David Zeeck is editor of The News Tribune in Tacoma, Wash., and president of the American Society of Newspaper Editors. This is from his March 27 speech at the ASNE conference, where Zeeck talked about strenghts newspapers can carry forward as they "invent a new digital journalism."  The full text is here.
 
One, our dominance in every local market –- in print and online -- means we're still the source of most news in this country. We'll keep that dominance for a long time. We have the advantage, as Tom Rosenstiel says, of more boots on the ground. Those boots give us the advantage of covering important news that no one else covers, and of presenting a high barrier to market entry for any competitor.

I'm told the blogosphere is going to eat our lunch. Well, the blogosphere, for the most part, spends its infinitely expanding gas talking about what we, newspapers, write, not what some blogger reported. If newspapers disappeared tomorrow it would be like pulling the fuel rods from a nuclear reactor: The lights would go out and the blogosphere wouldn’t produce a single BTU of intellectual heat.

"How many reporters does Yahoo have at City Hall? How many correspondents from Google are risking their lives in Iraq?"It's the same with the Internet in general. When someone tells me they get their news from the Internet, I want to say: "Oh yeah? So, tell me again, how many reporters does Yahoo have at City Hall? How many correspondents from Google are risking their lives in Iraq?"

People working for dot.coms go to jail for stock fraud or backdating options, not for disclosing important truths and protecting their confidential source.

News on the Internet –- news from real communities, new about real governments and real wars –- comes from flesh-and-blood reporters. And they're dispatched from our newsrooms, not the soulless zero-gravity of the Internet.

Another newspaper strength we must carry into the future is our investigative and enterprise reporting. I prefer Len Downie and Bob Kaiser’s phrase, "accountability reporting," because it recalls our constitutional mandate to hold the powerful to account.
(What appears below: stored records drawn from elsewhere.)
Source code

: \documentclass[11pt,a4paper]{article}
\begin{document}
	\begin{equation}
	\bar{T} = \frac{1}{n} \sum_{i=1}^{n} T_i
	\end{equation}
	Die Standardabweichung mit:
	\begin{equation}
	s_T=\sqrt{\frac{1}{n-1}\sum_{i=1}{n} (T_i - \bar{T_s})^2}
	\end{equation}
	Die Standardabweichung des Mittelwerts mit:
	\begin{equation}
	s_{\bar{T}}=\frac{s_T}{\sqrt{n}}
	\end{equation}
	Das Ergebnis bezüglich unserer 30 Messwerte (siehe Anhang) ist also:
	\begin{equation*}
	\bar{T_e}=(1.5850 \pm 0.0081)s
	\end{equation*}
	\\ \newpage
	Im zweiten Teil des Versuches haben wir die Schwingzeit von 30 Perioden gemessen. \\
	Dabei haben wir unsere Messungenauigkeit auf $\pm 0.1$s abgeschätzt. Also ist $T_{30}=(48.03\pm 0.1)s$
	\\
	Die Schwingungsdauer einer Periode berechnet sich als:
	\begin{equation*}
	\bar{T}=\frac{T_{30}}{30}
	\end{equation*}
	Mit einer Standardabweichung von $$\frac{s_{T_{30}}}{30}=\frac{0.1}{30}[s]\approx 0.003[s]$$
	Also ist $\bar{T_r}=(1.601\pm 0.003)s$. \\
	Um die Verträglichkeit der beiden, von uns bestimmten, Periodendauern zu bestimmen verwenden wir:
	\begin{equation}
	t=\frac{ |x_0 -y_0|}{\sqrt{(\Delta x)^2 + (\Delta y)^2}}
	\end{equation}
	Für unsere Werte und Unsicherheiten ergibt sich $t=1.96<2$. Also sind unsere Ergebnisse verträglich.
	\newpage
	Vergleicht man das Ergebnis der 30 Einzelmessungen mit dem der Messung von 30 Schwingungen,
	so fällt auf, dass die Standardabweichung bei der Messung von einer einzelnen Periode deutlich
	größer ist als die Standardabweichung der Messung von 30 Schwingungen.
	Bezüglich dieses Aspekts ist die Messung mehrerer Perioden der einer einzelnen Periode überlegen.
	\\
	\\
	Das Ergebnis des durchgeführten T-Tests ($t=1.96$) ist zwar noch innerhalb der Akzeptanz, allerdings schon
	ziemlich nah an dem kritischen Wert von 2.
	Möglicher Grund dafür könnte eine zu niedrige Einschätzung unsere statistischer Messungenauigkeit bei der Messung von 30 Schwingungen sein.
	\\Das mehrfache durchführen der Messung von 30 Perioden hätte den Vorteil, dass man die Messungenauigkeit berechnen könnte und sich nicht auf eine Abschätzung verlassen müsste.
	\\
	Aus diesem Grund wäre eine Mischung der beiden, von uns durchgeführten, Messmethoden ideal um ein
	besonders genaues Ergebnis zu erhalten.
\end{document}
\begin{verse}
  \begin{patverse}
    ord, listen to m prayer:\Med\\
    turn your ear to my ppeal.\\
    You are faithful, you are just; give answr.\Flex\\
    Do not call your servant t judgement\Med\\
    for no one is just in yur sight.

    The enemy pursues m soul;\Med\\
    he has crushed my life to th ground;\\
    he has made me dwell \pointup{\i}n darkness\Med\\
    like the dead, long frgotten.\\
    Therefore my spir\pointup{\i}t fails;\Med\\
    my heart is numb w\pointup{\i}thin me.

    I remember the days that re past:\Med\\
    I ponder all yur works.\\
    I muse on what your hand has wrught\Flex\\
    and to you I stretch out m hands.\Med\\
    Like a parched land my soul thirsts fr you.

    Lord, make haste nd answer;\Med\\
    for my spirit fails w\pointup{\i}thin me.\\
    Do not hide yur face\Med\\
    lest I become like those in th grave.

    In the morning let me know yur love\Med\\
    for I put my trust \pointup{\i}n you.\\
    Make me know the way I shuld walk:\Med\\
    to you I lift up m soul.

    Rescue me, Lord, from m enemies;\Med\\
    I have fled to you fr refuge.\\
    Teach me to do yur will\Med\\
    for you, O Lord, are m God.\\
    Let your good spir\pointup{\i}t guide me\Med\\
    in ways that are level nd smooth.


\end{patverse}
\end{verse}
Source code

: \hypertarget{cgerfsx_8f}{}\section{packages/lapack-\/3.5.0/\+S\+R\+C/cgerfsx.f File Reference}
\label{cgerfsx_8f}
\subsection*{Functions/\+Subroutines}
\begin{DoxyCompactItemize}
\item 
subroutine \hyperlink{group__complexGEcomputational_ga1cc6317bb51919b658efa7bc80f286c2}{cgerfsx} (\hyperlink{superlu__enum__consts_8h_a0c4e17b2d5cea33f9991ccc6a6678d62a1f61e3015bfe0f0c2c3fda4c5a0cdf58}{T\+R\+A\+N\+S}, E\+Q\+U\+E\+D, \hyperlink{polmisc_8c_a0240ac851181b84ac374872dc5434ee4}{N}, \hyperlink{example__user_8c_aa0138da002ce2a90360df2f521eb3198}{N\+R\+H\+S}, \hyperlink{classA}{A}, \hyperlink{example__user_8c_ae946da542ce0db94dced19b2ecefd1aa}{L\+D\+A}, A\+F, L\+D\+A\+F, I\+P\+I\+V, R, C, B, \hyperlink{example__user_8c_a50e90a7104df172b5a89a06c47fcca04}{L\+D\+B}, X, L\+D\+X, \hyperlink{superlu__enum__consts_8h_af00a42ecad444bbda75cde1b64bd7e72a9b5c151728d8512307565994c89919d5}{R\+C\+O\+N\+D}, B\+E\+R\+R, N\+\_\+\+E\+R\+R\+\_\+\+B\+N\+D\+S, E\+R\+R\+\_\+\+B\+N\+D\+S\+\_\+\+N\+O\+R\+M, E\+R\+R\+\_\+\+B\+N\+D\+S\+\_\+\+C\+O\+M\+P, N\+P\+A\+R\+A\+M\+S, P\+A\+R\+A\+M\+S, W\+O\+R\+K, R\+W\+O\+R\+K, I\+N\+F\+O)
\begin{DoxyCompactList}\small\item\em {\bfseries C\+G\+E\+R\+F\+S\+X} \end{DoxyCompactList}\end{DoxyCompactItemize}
Whatever you call it, newspapers are still the source of almost all serious accountability reporting in the nation...
 
I believe journalism is important. I don't think free people or free societies can exist without a free press. I believe that's what journalism is for. For that reason, my newspaper will fight for open government and the First Amendment.

I also believe that if we produce journalism worthy of that First Amendment, and if we hold to our principles, if we cover our communities with affection but tell the truth, we can survive this crisis as we've survived so many others.

The challenges we face are great. But the talents, the standards and the creativity of the people in our newsrooms –- and of America's editors -– can surmount any challenge.